Wednesday, July 3, 2013

Walking the graves of Ancestors -- Wednesday June 26, 2013

 Since we are spending less time in the Edinburgh area then I had originally planned, our goal today is to head to the Scottish Highlands a little early.  Our reservation in Newtonmore wasn't until tomorrow, but they have room, so we can get in early.

First, however, we have to take a detour to the west coast.  My research into the Osborne's had indicated that they lived in Kilmarnock and at least one 3rd great grandmother was buried in Irvine.

During the winter I had been communicating with other genealogists on line and telling them about the upcoming trip.  One of them who grew up in the area of Scotland actually made both Kilmarnock and Irvine sound grimy and not a nice place.  We didn't find that at all!  Kilmarnock was actually a bustling town.  It almost reminded us of a Framingham area.  I had an address in Kilmarnock where the Osborne's actually lived in 1861--20 Princes Street.   However, that street is not there any more.  It's a public parking lot now!  But the rest of the town was pretty nice.

Irvine Old Parish
We moved on to find the Irvine Old Parish in the town of Irvine about 10 miles away.  Not sure how or why she would have been buried here, but that's a mystery to be solved another day.

There was no one around mid week to help with identifying if Isabella McEwen Osborne's grave is actually here.  I think I will do that research by e-mail.  But the cemetery was filled with really, really old head stones.  Many from 300 years ago, and lots from the 1800's so it's possible.

It was sad, though, that so many beautiful headstones were tipped over and in disrepair.

Once we left the cemetery, we headed to our next area of Scotland....the Scottish Highlands.  I had booked a bed & breakfast in Newtonmore.  It took us an additional four hours to reach there, but the ride was beautiful. 

Our room at Eagle View
The name of the B & B was Eagle View Guest House.  Not sure I saw any views of eagles (very foggy and overcast) but the place itself was beautiful!  Nice room with lots of personal touches throughout.  It also had a very comfy guest lounge to sit in, which we like.


We have this room for four 4 nights--and there are lots of hiking opportunities for Ed.

We had dinner at a local chef owned restaurant called The Letterbox.  Another diamond in the ruff kind of place.  It was a fairly pricey restaurant so we went in for the 'Early Bird' time (we are old folk after all!).  We were the only ones there the whole night!  Couldn't believe it!  Dinner was delicious!  The waitress said they have been really busy lately so they were glad for the lull!  It's a completely non-discript storefront, so let that be a reminder to you not to 'judge a book by its cover'!


Ruins of Castle Roy
After dinner we road around the area and came across the ruins of Castle Roy.
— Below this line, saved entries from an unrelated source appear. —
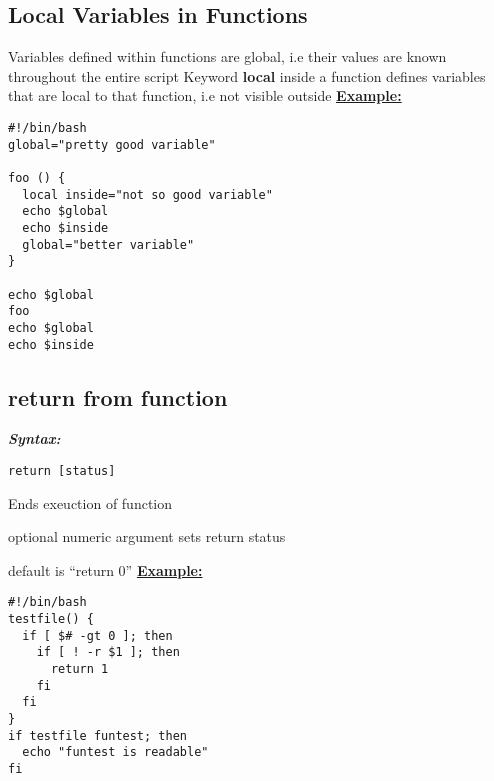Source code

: \documentclass{report}
\begin{document}
\subsection{Local Variables in Functions}
Variables defined within functions are global, i.e their values are known throughout the entire script
\bigbreak \noindent
Keyword \textbf{local} inside a function defines variables that are local to that function, i.e not visible outside
\pagebreak
\bigbreak \noindent
\textbf{\underline{Example:}}
\begin{mdframed}
\begin{verbatim}
#!/bin/bash
global="pretty good variable"

foo () {
  local inside="not so good variable"
  echo $global
  echo $inside
  global="better variable"
}

echo $global
foo
echo $global
echo $inside
\end{verbatim}
\end{mdframed}
\subsection{return from function}
\bigbreak \noindent
\textbf{\textit{Syntax:}}
\begin{verbatim}
return [status]
\end{verbatim}
\bigbreak \noindent
Ends exeuction of function \vspace{1.5mm}

\noindent optional numeric argument sets return status

default is ``return 0''
\bigbreak \noindent
\textbf{\underline{Example:}}
\begin{mdframed}
\begin{verbatim}
#!/bin/bash
testfile() {
  if [ $# -gt 0 ]; then
    if [ ! -r $1 ]; then
      return 1
    fi
  fi
}
if testfile funtest; then
  echo "funtest is readable"
fi
\end{verbatim}
\end{mdframed}
\end{document}
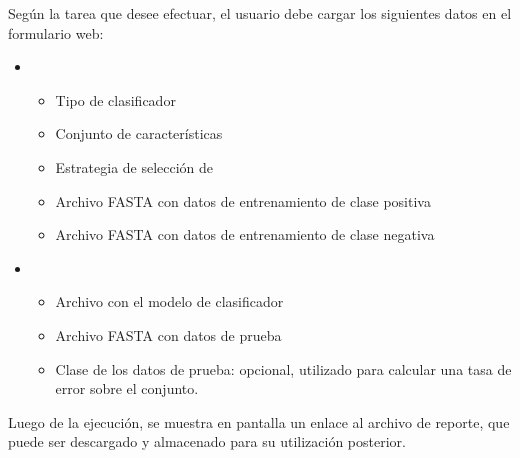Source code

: Según la tarea que desee efectuar, el usuario debe cargar los
siguientes datos en el formulario web:
%
\begin{itemize}
\item
  \begin{itemize}
  \item
    Tipo de clasificador
  \item
    Conjunto de características
  \item
    Estrategia de selección de 
  \item
    Archivo FASTA con datos de entrenamiento de clase positiva
  \item
    Archivo FASTA con datos de entrenamiento de clase negativa
  \end{itemize}
\item
  \begin{itemize}
  \item
    Archivo con el modelo de clasificador
  \item
    Archivo FASTA con datos de prueba
  \item
    Clase de los datos de prueba: opcional, utilizado para calcular
    una tasa de error sobre el conjunto.
  \end{itemize}
\end{itemize}
%
Luego de la ejecución, se muestra en pantalla un enlace al archivo de
reporte, que puede ser descargado y almacenado para su utilización
posterior.

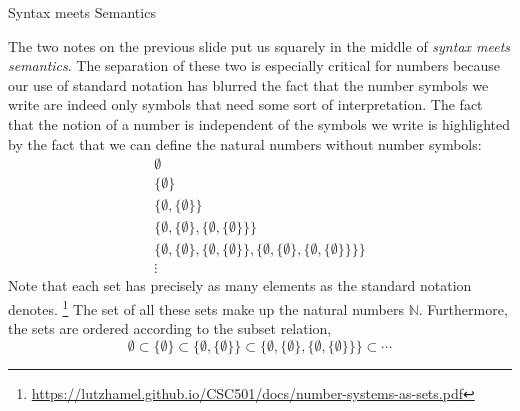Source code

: \documentclass{beamer}
\begin{document}
\begin{frame}{Syntax meets Semantics}
\scriptsize

The two notes on the previous slide put us squarely in the middle of {\em syntax meets semantics}.  The separation
of these two is especially critical for numbers because our use of standard notation has blurred the fact that the number
symbols we write are indeed only symbols that need some sort of interpretation.  The fact that the notion of a number is
independent of the symbols we write is highlighted by the fact that we can define the natural numbers without number symbols:
\[
\begin{array}{l}
\emptyset \\
\{\emptyset \} \\
\{ \emptyset , \{\emptyset \} \}\\
\{ \emptyset , \{\emptyset \}, \{ \emptyset , \{\emptyset \} \} \}\\
\{ \emptyset , \{\emptyset \}, \{ \emptyset , \{\emptyset \} \} , \{ \emptyset , \{\emptyset \}, \{ \emptyset , \{\emptyset \} \} \}\}\\
\vdots
\end{array}
\]
Note that each set has precisely as many elements as the standard notation denotes.
\footnote{\tiny\url{https://lutzhamel.github.io/CSC501/docs/number-systems-as-sets.pdf}}
The set of all these sets make up the natural numbers $\mathbb{N}$.
Furthermore, the sets are ordered according to the subset relation,
\[
\emptyset \subset \{\emptyset \} \subset \{ \emptyset , \{\emptyset \} \} \subset \{ \emptyset , \{\emptyset \}, \{ \emptyset , \{\emptyset \} \} \} \subset \cdots
\]

\end{frame}

\end{document}
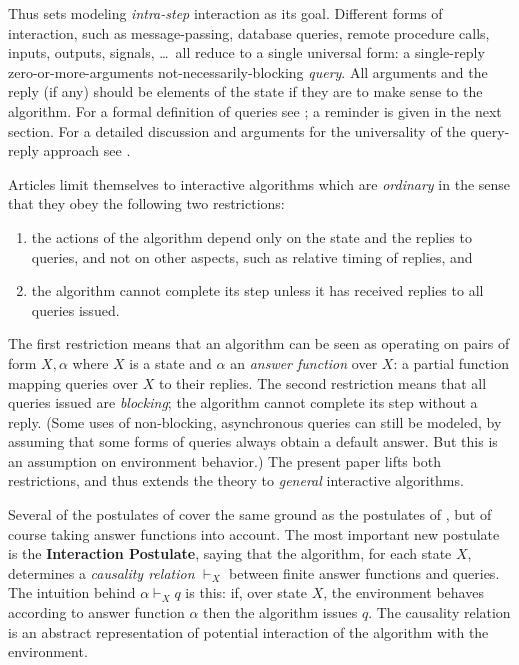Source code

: \documentclass{LMCS}
\theoremstyle{definition}
\begin{document}
Thus \cite{oa1} sets modeling \emph{intra-step} interaction as its
goal. Different forms of interaction, such as message-passing, database
queries, remote procedure calls, inputs, outputs, signals, \ldots\ all
reduce to a single universal form: a single-reply zero-or-more-arguments
not-necessarily-blocking \emph{query}.  All arguments and the reply (if
any) should be elements of the state if they are to make sense to the
algorithm.  For a formal definition of queries see \cite{oa1}; a reminder
is given in the next section.  For a detailed discussion and arguments for
the universality of the query-reply approach see \cite{oa1}.

Articles \cite{oa1,oa2,oa3} limit themselves to interactive algorithms
which are \emph{ordinary} in the sense that they obey the following two
restrictions:
\begin{enumerate}
\item the actions of the algorithm depend only on the state and the
  replies to queries, and not on other aspects, such as relative
  timing of replies, and
\item the algorithm cannot complete its step unless it has received
replies to all queries issued.
\end{enumerate}
The first restriction means that an algorithm can be seen as operating
on pairs of form $X,\alpha$ where $X$ is a state and $\alpha$ an
\emph{answer function} over $X$: a partial function mapping queries
over $X$ to their replies. The second restriction means that all
queries issued are \emph{blocking}; the algorithm cannot complete its
step without a reply. (Some uses of non-blocking, asynchronous queries
can still be modeled, by assuming that some forms of queries always
obtain a default answer. But this is an assumption on environment
behavior.)  The present paper lifts both restrictions, and thus
extends the theory to \emph{general} interactive algorithms.

Several of the postulates of \cite{oa1} cover the same ground as the
postulates of \cite{seqth}, but of course taking answer functions into
account.  The most important new postulate is the \textbf{Interaction
  Postulate}, saying that the algorithm, for each state $X$,
determines a \emph{causality relation} $\vdash_X$ between finite
answer functions and queries.  The intuition behind $\alpha \vdash_X
q$ is this: if, over state $X$, the environment behaves according to
answer function $\alpha$ then the algorithm issues $q$.  The causality
relation is an abstract representation of potential interaction of the
algorithm with the environment.
\end{document}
Castle Roy is one of the simplest, and possibly the oldest, thirteenth-century fortresses in Scotland. It is said to have been a stronghold of the Comyns, but nothing authentic is known of its history.

It is situated on the edge of Nethy Bridge next to the Old Kirk, it stands elevated above the general valley of the Spey.  It consists of the usual high enclosing wall, which crowns a rocky site, raised some 10 to 15 feet above the level of the surrounding fields.


  The nature of the site has probably rendered a ditch unnecessary, as there is no appearance of there ever having been one. The walls are 7 feet thick, built with strong rubble-work, and are still from 20 to 25 feet high.    So it's beautiful scenery, great hiking trails and comfortable surroundings.  Looks like a great place to settle in the Scottish Highlands!.